■ Task statement:
Go through the entries below, tally each line that has the word "https", and give only the total.

■ Source texts of formatted documents:
--
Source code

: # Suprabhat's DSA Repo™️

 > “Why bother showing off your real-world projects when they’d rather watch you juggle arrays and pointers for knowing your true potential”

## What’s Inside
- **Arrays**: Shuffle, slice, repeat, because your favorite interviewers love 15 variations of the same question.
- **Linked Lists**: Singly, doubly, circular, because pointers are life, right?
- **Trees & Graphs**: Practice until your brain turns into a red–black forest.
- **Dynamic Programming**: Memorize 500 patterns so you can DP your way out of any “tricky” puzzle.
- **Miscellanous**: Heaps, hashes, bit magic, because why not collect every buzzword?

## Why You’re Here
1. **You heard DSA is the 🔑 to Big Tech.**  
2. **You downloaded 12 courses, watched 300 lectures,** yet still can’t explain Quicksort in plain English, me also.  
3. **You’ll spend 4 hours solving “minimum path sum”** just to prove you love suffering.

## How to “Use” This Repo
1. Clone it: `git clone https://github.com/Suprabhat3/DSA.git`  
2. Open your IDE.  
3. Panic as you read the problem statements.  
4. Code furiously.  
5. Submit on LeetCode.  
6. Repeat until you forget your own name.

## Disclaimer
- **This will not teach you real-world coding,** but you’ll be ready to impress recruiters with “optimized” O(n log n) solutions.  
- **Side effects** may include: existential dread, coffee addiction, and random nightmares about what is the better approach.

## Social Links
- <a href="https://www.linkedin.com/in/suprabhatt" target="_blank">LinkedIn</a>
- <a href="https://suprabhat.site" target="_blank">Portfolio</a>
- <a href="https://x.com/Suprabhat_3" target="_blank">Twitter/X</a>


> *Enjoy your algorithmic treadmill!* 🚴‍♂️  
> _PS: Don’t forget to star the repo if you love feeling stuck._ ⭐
--
■ Task answer:
4